We are having SOLR (8.3.1) CLOUD (NRT) with Zookeeper Ensemble , 3 nodes
each on Centos VMs
SOLR Nodes has 66GB RAM, 15GB HEAP MEM, 4 CPUs.
Record Count: 3.3Million. Avg Doc Size is 350Kb.
Everything works fine until some disturbance happens with the cluser, due to load or network latancy issues.

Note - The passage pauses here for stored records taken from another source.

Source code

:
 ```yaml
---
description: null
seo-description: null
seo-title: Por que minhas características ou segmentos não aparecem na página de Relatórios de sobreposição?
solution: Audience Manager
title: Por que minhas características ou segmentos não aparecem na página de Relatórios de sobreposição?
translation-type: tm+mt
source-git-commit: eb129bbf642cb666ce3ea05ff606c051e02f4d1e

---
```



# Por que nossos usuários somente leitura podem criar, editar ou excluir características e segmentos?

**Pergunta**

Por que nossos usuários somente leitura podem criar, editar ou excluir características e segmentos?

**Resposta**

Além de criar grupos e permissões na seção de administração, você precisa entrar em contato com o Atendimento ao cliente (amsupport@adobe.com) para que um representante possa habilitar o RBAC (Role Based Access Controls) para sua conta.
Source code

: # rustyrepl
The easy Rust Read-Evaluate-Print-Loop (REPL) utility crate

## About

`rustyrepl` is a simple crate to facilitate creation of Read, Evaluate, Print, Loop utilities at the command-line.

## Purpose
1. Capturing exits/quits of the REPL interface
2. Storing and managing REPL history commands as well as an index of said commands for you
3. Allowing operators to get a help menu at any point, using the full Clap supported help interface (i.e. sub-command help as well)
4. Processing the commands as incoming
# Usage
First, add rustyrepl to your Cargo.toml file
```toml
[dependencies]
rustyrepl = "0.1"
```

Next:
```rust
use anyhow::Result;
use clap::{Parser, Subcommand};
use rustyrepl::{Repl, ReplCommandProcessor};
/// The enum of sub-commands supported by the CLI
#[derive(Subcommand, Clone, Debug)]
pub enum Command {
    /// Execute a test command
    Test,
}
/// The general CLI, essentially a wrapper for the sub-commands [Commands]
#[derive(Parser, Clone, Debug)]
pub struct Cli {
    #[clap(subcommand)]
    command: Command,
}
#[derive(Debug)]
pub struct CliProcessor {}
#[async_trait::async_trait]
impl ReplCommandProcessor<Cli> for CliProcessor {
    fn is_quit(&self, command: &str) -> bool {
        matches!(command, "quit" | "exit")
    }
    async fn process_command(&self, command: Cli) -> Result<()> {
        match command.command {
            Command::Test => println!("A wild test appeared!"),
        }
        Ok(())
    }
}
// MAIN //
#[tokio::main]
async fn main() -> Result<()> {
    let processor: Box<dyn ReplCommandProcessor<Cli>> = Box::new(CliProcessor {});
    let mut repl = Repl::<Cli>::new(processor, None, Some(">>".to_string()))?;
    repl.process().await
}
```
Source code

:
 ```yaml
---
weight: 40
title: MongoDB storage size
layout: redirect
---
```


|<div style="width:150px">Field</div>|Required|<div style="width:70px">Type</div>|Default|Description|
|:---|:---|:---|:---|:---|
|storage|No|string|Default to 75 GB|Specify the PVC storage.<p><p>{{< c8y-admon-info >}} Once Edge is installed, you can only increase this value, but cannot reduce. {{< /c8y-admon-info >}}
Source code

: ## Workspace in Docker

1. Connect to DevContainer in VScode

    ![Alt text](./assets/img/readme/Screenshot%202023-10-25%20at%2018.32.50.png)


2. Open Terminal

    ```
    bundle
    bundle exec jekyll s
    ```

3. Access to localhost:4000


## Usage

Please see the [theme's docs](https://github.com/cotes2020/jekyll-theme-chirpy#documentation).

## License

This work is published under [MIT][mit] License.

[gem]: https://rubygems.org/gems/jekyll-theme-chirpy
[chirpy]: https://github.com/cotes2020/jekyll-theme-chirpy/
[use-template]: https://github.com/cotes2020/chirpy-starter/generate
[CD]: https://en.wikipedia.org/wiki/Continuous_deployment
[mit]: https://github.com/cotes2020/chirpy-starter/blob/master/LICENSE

The threads in TIMED_WAITING increase to 7000+ and it stays until SOLR restart
Server 1:
7722 Threads are in TIMED_WATING
("lock":"java.util.concurrent.locks.AbstractQueuedSynchronizer$ConditionObject@151d5f2f
")
Server 2:
4046 Threads are in TIMED_WATING
("lock":"java.util.concurrent.locks.AbstractQueuedSynchronizer$ConditionObject@1e0205c3
")
Server 3:
4210 Threads are in TIMED_WATING
("lock":"java.util.concurrent.locks.AbstractQueuedSynchronizer$ConditionObject@5ee792c0
")
How to increase the 3000 to something bigger? will net.ipv4.tcp_tw_reuse=1 helps? what is the drawback? Please help.
2
Answers
Validate System time/NTP Sync during error window. It might be one of the root cause. Also, watch for the explicit client’s commits.
One of possible workaround is switch to http1 (solr option
-Dsolr.http1
)